Optical character recognition (OCR) technologies are advancing fields like pattern recognition, machine learning, and artificial intelligence. However, character recognition is solely dependent on line and/or character segmentation. This becomes challenging when it encompasses online or offline cursive characters, and even more challenging when characters touch. This paper addresses this issue.
The authors consider the segmentation of touched characters and categorize the methods into two classes: explicit and implicit character segmentation. Further, they observe six different types of problems related to touched character segmentation and stress the recognition-based segmentation technique. The authors found that overdetection, underdetection, heavily touching characters, and several detected valleys affect the segmentation performance of explicit methods. In addition, “two character candidates absent in touched character pattern,” “single character as touched characters,” and “touching character indifferent as two candidate characters” are the remaining problems in implicit segmentation methods.
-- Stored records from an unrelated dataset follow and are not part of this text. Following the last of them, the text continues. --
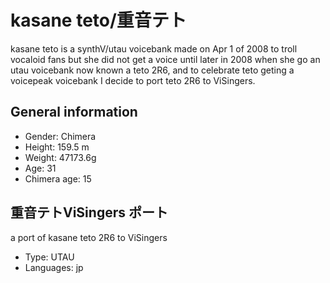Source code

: # kasane teto/重音テト
kasane teto is a synthV/utau voicebank made on Apr 1 of 2008 to troll vocaloid fans but she did not get a voice until later in 2008 when she go an utau voicebank now known a teto 2R6, and to celebrate teto geting a voicepeak voicebank
I decide to port teto 2R6 to ViSingers.

## General information
- Gender: Chimera
- Height: 159.5 m
- Weight: 47173.6g
- Age: 31
- Chimera age: 15

## 重音テトViSingers ポート
a port of kasane teto 2R6 to ViSingers
- Type: UTAU
- Languages: jp
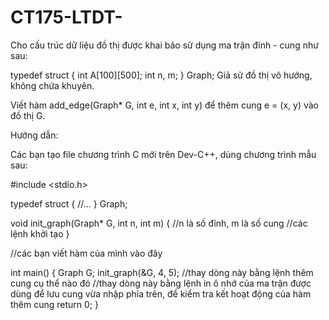 # CT175-LTDT-
Cho cấu trúc dữ liệu đồ thị được khai báo sử dụng ma trận đỉnh - cung như sau:

typedef struct {
    int A[100][500];
    int n, m;
} Graph;
Giả sử đồ thị vô hướng, không chứa khuyên.

Viết hàm add_edge(Graph* G, int e, int x, int y) để thêm cung e = (x, y) vào đồ thị G.

Hướng dẫn: 

Các bạn tạo file chương trình C mới trên Dev-C++, dùng chương trình mẫu sau:

#include <stdio.h>

typedef struct {
    //...
} Graph;

void init_graph(Graph* G, int n, int m) { //n là số đỉnh, m là số cung
    //các lệnh khởi tạo
}

//các bạn viết hàm của mình vào đây

int main() {
    Graph G;
    init_graph(&G, 4, 5);
    //thay dòng này bằng lệnh thêm cung cụ thể nào đó
    //thay dòng này bằng lệnh in ô nhớ của ma trận được dùng để lưu cung vừa nhập phía trên, để kiểm tra kết hoạt động của hàm thêm cung
    return 0;
}



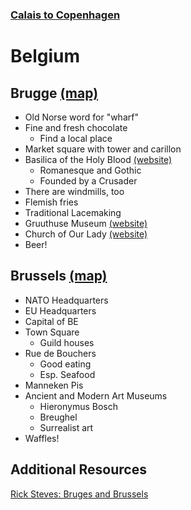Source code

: ### [Calais to Copenhagen](../Overview.md)

# Belgium

## Brugge [(map)](https://www.google.com/maps/place/Bruges,+Belgium/@51.2609144,3.0820263,11z/data=!3m1!4b1!4m5!3m4!1s0x47c350d0c11e420d:0x1aa2f35ac8834df7!8m2!3d51.2091418!4d3.2248306)
- Old Norse word for "wharf"
- Fine and fresh chocolate
	- Find a local place
- Market square with tower and carillon
- Basilica of the Holy Blood [(website)](https://www.holyblood.com/homepage-of-the-basilica-of-the-holy-blood)
	- Romanesque and Gothic
	- Founded by a Crusader
- There are windmills, too
- Flemish fries
- Traditional Lacemaking
- Gruuthuse Museum [(website)](https://www.museabrugge.be/en)
- Church of Our Lady [(website)](https://www.museabrugge.be/en)
- Beer!

## Brussels [(map)](https://www.google.com/maps/place/Brussels,+Belgium/@50.8552114,4.3053777,12z/data=!3m1!4b1!4m5!3m4!1s0x47c3a4ed73c76867:0xc18b3a66787302a7!8m2!3d50.8476271!4d4.3571949)
- NATO Headquarters
- EU Headquarters
- Capital of BE
- Town Square
	- Guild houses
- Rue de Bouchers
	- Good eating
	- Esp. Seafood
- Manneken Pis
- Ancient and Modern Art Museums
	- Hieronymus Bosch
	- Breughel
	- Surrealist art
- Waffles!

## Additional Resources
[Rick Steves: Bruges and Brussels](https://www.youtube.com/watch?v=gZuI-dR9pfU)
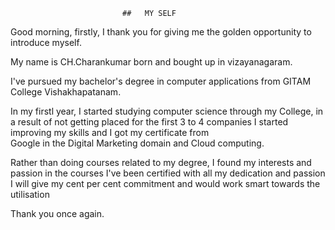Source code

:                              ##   MY SELF
Good morning, firstly, I thank you for giving me the golden opportunity to introduce myself.  

My name is CH.Charankumar born and bought up in vizayanagaram.  

I've pursued my bachelor's degree in computer applications from GITAM College Vishakhapatanam.  

In my firstl year, I started studying computer science through my College, in a result of not getting 
  placed for the first 3 to 4 companies I started improving my skills and I got my certificate from  
   Google in the Digital Marketing domain and Cloud computing.  

Rather than doing courses related to my degree, I found my interests and passion in the courses I've been   certified with all my dedication and passion I will give my cent per cent commitment and would   work smart towards the utilisation   

Thank you once again.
The authors perform comparative evaluations of the methods and focus on the pros and cons of each. They claim to have calculated segmentation rates and provide discussions on the test data and the methods involved. The authors specifically highlight applications like bank check recognition, postal services, and pharmaceutical services that have relatively small data sets. The authors also speculate on the possibility of having systems that can process data faster and produce precise results in a reasonable amount of time.
This paper focuses on theoretical concepts of character segmentation and their real-time implementations to OCR, making it worth reading.